- Theatrical release poster
- Directed by: Durai
- Screenplay by: Durai
- Dialogue by: Raja Srinivasan
- Story by: Durai
- Produced by: R. Durairaj J. Balaiah
- Starring: R. Muthuraman Sumithra Nanditha Bose
- Cinematography: V. Manohar
- Edited by: M. R. Bhaskaran
- Music by: Shankar–Ganesh
- Production company: Sulochana Pictures
- Release date: 26 September 1975;
- Country: India
- Language: Tamil

= Oru Kudumbathin Kathai =

Oru Kudumbathin Kathai is a 1975 Indian Tamil-language drama film directed and co-written by Durai. The film stars R. Muthuraman, Sumithra and Nanditha Bose, with R. S. Manohar, Srikanth, Thengai Srinivasan, Manorama, Pandari Bai and C. K. Saraswathi in supporting roles.
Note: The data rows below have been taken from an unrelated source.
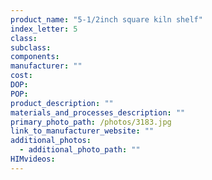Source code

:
 ```yaml
---
product_name: "5-1/2inch square kiln shelf"
index_letter: 5
class: 
subclass: 
components:
manufacturer: ""
cost: 
DOP: 
POP: 
product_description: ""
materials_and_processes_description: ""
primary_photo_path: /photos/3183.jpg
link_to_manufacturer_website: ""
additional_photos:
  - additional_photo_path: ""
HIMvideos:
---
```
It was released on 26 September 1975, and became a success.

== Soundtrack ==
The music was composed by Shankar–Ganesh, with lyrics by Vaali.

Track listing
| No. | Title | Singer(s) | Length |
|---|---|---|---|
| 1. | "Karpanaiyil" | P. Susheela |  |
| 2. | "Engal Kudumbam" | S. P. Balasubrahmanyam |  |
| 3. | "Maharajan Vandhaan" | P. Susheela |  |
| 4. | "Malai Saralil" | K. J. Yesudas, Sasirekha |  |

== Release and reception ==
The film was released on 26 September 1975, and became a success. Kanthan of Kalki praised the acting of Muthuraman, Sumithra, Manohar and Srikanth and also praised Durai's direction but panned the acting of Nanditha Bose and the song placements.